While there are plenty of good reasons for outsourcing an organization’s security, there are just as many valid reasons for continuing to handle security in house. As such, it is easy to fall into the trap of believing that outsourced security has to be an either/or decision. Sometimes the best option is to outsource part, but not all, of your security operations. This approach is sometimes referred to as a hybrid security model, where some security functions are handled in house while others are performed in the cloud.
For those who are considering using a combination of in house and outsourced security, the first thing that you should do is pin down what you hope to gain by outsourcing part of your security operations. While this may seem like an overly simplistic thing to do, there is a very important reason for doing it: Identifying your goals up front will help you to create a plan that will allow you to achieve those goals.
Once you begin outsourcing portions of your organization’s security operations, there will likely be pressure from vendors and/or management to outsource everything else that is security-related. Having a solid plan in place ahead of time can help you avoid caving to pressure and making a bad decision.
The next step in the process is of course to begin figuring out how outsourced security can help you achieve your stated goals.
For example, suppose that an organization is considering security outsourcing as a way to save money. For many years now, cloud vendors have been working overtime to try to convince us that operating in the cloud is the inexpensive way of doing things. As such, there might be a natural tendency to assume that the simple act of outsourcing will save money.
In reality, security outsourcing can be quite expensive. Therefore, if the organization’s goal is to reduce costs, it would be a good idea to identify the security-related costs that are most likely to be reduced through outsourcing and focus on those. Many organizations find, for example, that they can save money by outsourcing compliance-related tasks.

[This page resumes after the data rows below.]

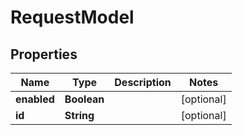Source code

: # RequestModel

## Properties
Name | Type | Description | Notes
------------ | ------------- | ------------- | -------------
**enabled** | **Boolean** |  |  [optional]
**id** | **String** |  |  [optional]
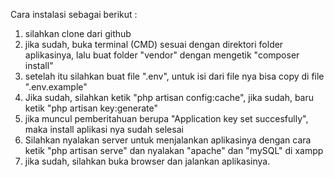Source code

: Cara instalasi sebagai berikut :
1. silahkan clone dari github
2. jika sudah, buka terminal (CMD) sesuai dengan direktori folder aplikasinya, lalu buat folder "vendor" dengan mengetik "composer install"
3. setelah itu silahkan buat file ".env", untuk isi dari file nya bisa copy di file ".env.example"
4. Jika sudah, silahkan ketik "php artisan config:cache", jika sudah, baru ketik "php artisan key:generate"
5. jika muncul pemberitahuan berupa "Application key set succesfully", maka install aplikasi nya sudah selesai
6. Silahkan nyalakan server untuk menjalankan aplikasinya dengan cara ketik "php artisan serve" dan nyalakan "apache" dan "mySQL" di xampp
7. jika sudah, silahkan buka browser dan jalankan aplikasinya.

Incidentally, if you are considering outsourcing a portion of your organization’s security as a cost-cutting measure, then make sure that your chosen vendor can provide you with security that is at least as good as what you can achieve in house. After all, you don’t want to weaken your organization’s security in the name of saving a few bucks.
Of course, cost isn’t the only factor that can motivate an organization to outsource a portion of its security. Another reason is to provide an extra layer of insulation against attacks. For example, if an organization is concerned about the potential for a DDoS attack, it might choose to outsource its internet traffic filtering so that DDoS attacks are dealt with before they can reach any of the organization’s assets.

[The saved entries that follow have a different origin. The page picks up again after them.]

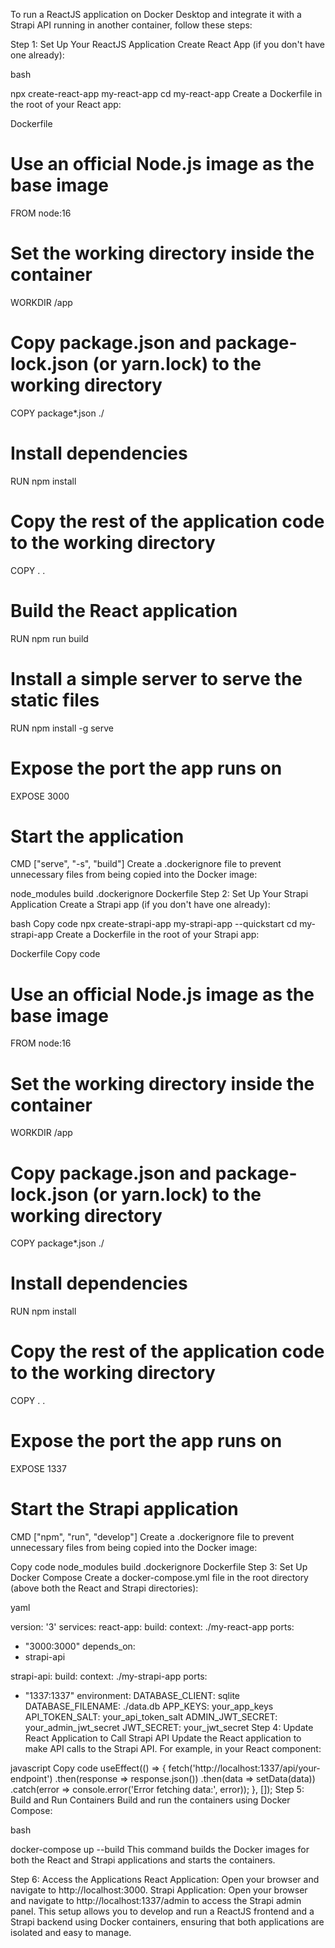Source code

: 
To run a ReactJS application on Docker Desktop and integrate it with a Strapi API running in another container, follow these steps:

Step 1: Set Up Your ReactJS Application
Create React App (if you don't have one already):

bash

npx create-react-app my-react-app
cd my-react-app
Create a Dockerfile in the root of your React app:

Dockerfile

# Use an official Node.js image as the base image
FROM node:16

# Set the working directory inside the container
WORKDIR /app

# Copy package.json and package-lock.json (or yarn.lock) to the working directory
COPY package*.json ./

# Install dependencies
RUN npm install

# Copy the rest of the application code to the working directory
COPY . .

# Build the React application
RUN npm run build

# Install a simple server to serve the static files
RUN npm install -g serve

# Expose the port the app runs on
EXPOSE 3000

# Start the application
CMD ["serve", "-s", "build"]
Create a .dockerignore file to prevent unnecessary files from being copied into the Docker image:


node_modules
build
.dockerignore
Dockerfile
Step 2: Set Up Your Strapi Application
Create a Strapi app (if you don't have one already):

bash
Copy code
npx create-strapi-app my-strapi-app --quickstart
cd my-strapi-app
Create a Dockerfile in the root of your Strapi app:

Dockerfile
Copy code
# Use an official Node.js image as the base image
FROM node:16

# Set the working directory inside the container
WORKDIR /app

# Copy package.json and package-lock.json (or yarn.lock) to the working directory
COPY package*.json ./

# Install dependencies
RUN npm install

# Copy the rest of the application code to the working directory
COPY . .

# Expose the port the app runs on
EXPOSE 1337

# Start the Strapi application
CMD ["npm", "run", "develop"]
Create a .dockerignore file to prevent unnecessary files from being copied into the Docker image:

Copy code
node_modules
build
.dockerignore
Dockerfile
Step 3: Set Up Docker Compose
Create a docker-compose.yml file in the root directory (above both the React and Strapi directories):

yaml

version: '3'
services:
react-app:
build:
context: ./my-react-app
ports:
- "3000:3000"
depends_on:
- strapi-api

strapi-api:
build:
context: ./my-strapi-app
ports:
- "1337:1337"
environment:
DATABASE_CLIENT: sqlite
DATABASE_FILENAME: ./data.db
APP_KEYS: your_app_keys
API_TOKEN_SALT: your_api_token_salt
ADMIN_JWT_SECRET: your_admin_jwt_secret
JWT_SECRET: your_jwt_secret
Step 4: Update React Application to Call Strapi API
Update the React application to make API calls to the Strapi API. For example, in your React component:

javascript
Copy code
useEffect(() => {
fetch('http://localhost:1337/api/your-endpoint')
.then(response => response.json())
.then(data => setData(data))
.catch(error => console.error('Error fetching data:', error));
}, []);
Step 5: Build and Run Containers
Build and run the containers using Docker Compose:

bash

docker-compose up --build
This command builds the Docker images for both the React and Strapi applications and starts the containers.

Step 6: Access the Applications
React Application: Open your browser and navigate to http://localhost:3000.
Strapi Application: Open your browser and navigate to http://localhost:1337/admin to access the Strapi admin panel.
This setup allows you to develop and run a ReactJS frontend and a Strapi backend using Docker containers, ensuring that both applications are isolated and easy to manage.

IT staff can also offload some of the more mundane security functions, thereby freeing up staffing resources to focus on more pressing matters. In these types of situations, there may be several services that are good candidates for outsourcing. A few examples might include vulnerability scanning, firewall services, VPNs, Web content filtering and mail filtering.
For organizations that decide to take a hybrid approach to security, there are at least a couple of best practices to follow. First, choose a provider that focuses on the specific security function that you are outsourcing, rather than going with a security generalist. In most cases, you will find that the integration process is easier, and the service may be more comprehensive than what you would be able to get from a more general-purpose security provider.
Another best practice for transitioning to a hybrid security model is to avoid doing too much, too fast. If, for instance, you decide to outsource three different security functions, don’t attempt to transition all three services at the same time. Instead, start with one service, and don’t move on to the next one until you are absolutely sure that the first one is working. Transitioning multiple security services at the same time can make it extraordinarily difficult to troubleshoot any problems that may occur--and may leave an organization more, rather than less, vulnerable.